Download or read book Simulation of Flow in Porous Media written by Peter Bastian and published by Walter de Gruyter. This book was released on 2013-07-31 with total page 224 pages. Available in PDF, EPUB and Kindle. Book excerpt: Subsurface flow problems are inherently multiscale in space due to the large variability of material properties and in time due to the coupling of many different physical processes, such as advection, diffusion, reaction and phase exchange. Subsurface flow models still need considerable development. For example, nonequilibrium effects, entrapped air, anomalous dispersion and hysteresis effects can still not be adequately described. Moreover, parameters of the models are diffcult to access and often uncertain. Computational issues in subsurface flows include the treatment of strong heterogeneities and anisotropies in the models, the effcient solution of transport-reaction problems with many species, treatment of multiphase-multicomponent flows and the coupling of subsurface flow models to surface flow models given by shallow water or Stokes equations. With respect to energy and the environment, in particular the modelling and simulation of radioactive waste management and sequestration of CO2 underground have gained high interest in the community in recent years. Both applications provide unique challenges ranging from modelling of clay materials to treating very large scale models with high-performance computing. This book brings together key numerical mathematicians whose interest is in the analysis and computation of multiscale subsurface flow and practitioners from engineering and industry whose interest is in the applications of these core problems.

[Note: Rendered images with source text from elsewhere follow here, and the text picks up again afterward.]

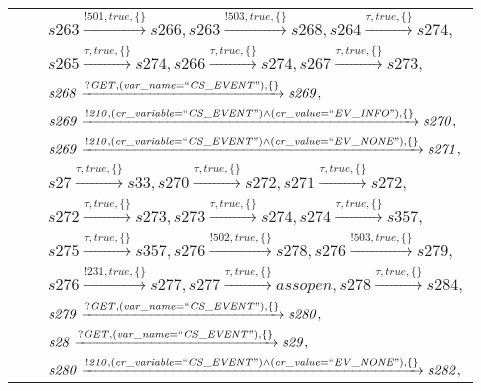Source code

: \begin{tabular}{lcl}
& & $\mathit{s263}\xrightarrow{\mathit{!501}, \mathit{true}, \{\}}\mathit{s266},\mathit{s263}\xrightarrow{\mathit{!503}, \mathit{true}, \{\}}\mathit{s268},\mathit{s264}\xrightarrow{\mathit{\tau}, \mathit{true}, \{\}}\mathit{s274},$ \\
& & $\mathit{s265}\xrightarrow{\mathit{\tau}, \mathit{true}, \{\}}\mathit{s274},\mathit{s266}\xrightarrow{\mathit{\tau}, \mathit{true}, \{\}}\mathit{s274},\mathit{s267}\xrightarrow{\mathit{\tau}, \mathit{true}, \{\}}\mathit{s273},$ \\
& & $\mathit{s268}\xrightarrow{\mathit{?GET}, \mathit{(var\_name = ``CS\_EVENT")}, \{\}}\mathit{s269},$ \\
& & $\mathit{s269}\xrightarrow{\mathit{!210}, \mathit{(cr\_variable = ``CS\_EVENT") \land (cr\_value = ``EV\_INFO")}, \{\}}\mathit{s270},$ \\
& & $\mathit{s269}\xrightarrow{\mathit{!210}, \mathit{(cr\_variable = ``CS\_EVENT") \land (cr\_value = ``EV\_NONE")}, \{\}}\mathit{s271},$ \\
& & $\mathit{s27}\xrightarrow{\mathit{\tau}, \mathit{true}, \{\}}\mathit{s33},\mathit{s270}\xrightarrow{\mathit{\tau}, \mathit{true}, \{\}}\mathit{s272},\mathit{s271}\xrightarrow{\mathit{\tau}, \mathit{true}, \{\}}\mathit{s272},$ \\
& & $\mathit{s272}\xrightarrow{\mathit{\tau}, \mathit{true}, \{\}}\mathit{s273},\mathit{s273}\xrightarrow{\mathit{\tau}, \mathit{true}, \{\}}\mathit{s274},\mathit{s274}\xrightarrow{\mathit{\tau}, \mathit{true}, \{\}}\mathit{s357},$ \\
& & $\mathit{s275}\xrightarrow{\mathit{\tau}, \mathit{true}, \{\}}\mathit{s357},\mathit{s276}\xrightarrow{\mathit{!502}, \mathit{true}, \{\}}\mathit{s278},\mathit{s276}\xrightarrow{\mathit{!503}, \mathit{true}, \{\}}\mathit{s279},$ \\
& & $\mathit{s276}\xrightarrow{\mathit{!231}, \mathit{true}, \{\}}\mathit{s277},\mathit{s277}\xrightarrow{\mathit{\tau}, \mathit{true}, \{\}}\mathit{assopen},\mathit{s278}\xrightarrow{\mathit{\tau}, \mathit{true}, \{\}}\mathit{s284},$ \\
& & $\mathit{s279}\xrightarrow{\mathit{?GET}, \mathit{(var\_name = ``CS\_EVENT")}, \{\}}\mathit{s280},$ \\
& & $\mathit{s28}\xrightarrow{\mathit{?GET}, \mathit{(var\_name = ``CS\_EVENT")}, \{\}}\mathit{s29},$ \\
& & $\mathit{s280}\xrightarrow{\mathit{!210}, \mathit{(cr\_variable = ``CS\_EVENT") \land (cr\_value = ``EV\_NONE")}, \{\}}\mathit{s282},$ \\

\end{tabular}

Download or read book Multiphase Flow in Permeable Media written by Martin J. Blunt and published by Cambridge University Press. This book was released on 2017-02-16 with total page 503 pages. Available in PDF, EPUB and Kindle. Book excerpt: This book provides a fundamental description of multiphase fluid flow through porous rock, based on understanding movement at the pore, or microscopic, scale.

Download or read book Mathematical Modeling for Flow and Transport Through Porous Media written by Gedeon Dagan and published by Springer Science & Business Media. This book was released on 2013-06-29 with total page 293 pages. Available in PDF, EPUB and Kindle. Book excerpt: The main aim of this paper is to present some new and general results, ap plicable to the the equations of two phase flow, as formulated in geothermal reservoir engineering. Two phase regions are important in many geothermal reservoirs, especially at depths of order several hundred metres, where ris ing, essentially isothermal single phase liquid first begins to boil. The fluid then continues to rise, with its temperature and pressure closely following the saturation (boiling) curve appropriate to the fluid composition. Perhaps the two most interesting theoretical aspects of the (idealised) two phase flow equations in geothermal reservoir engineering are that firstly, only one component (water) is involved; and secondly, that the densities of the two phases are so different. This has led to the approximation of ignoring capillary pressure. The main aim of this paper is to analyse some of the consequences of this assumption, especially in relation to saturation changes within a uniform porous medium. A general analytic treatment of three dimensional flow is considered. Pre viously, three dimensional modelling in geothermal reservoirs have relied on numerical simulators. In contrast, most of the past analytic work has been restricted to one dimensional examples.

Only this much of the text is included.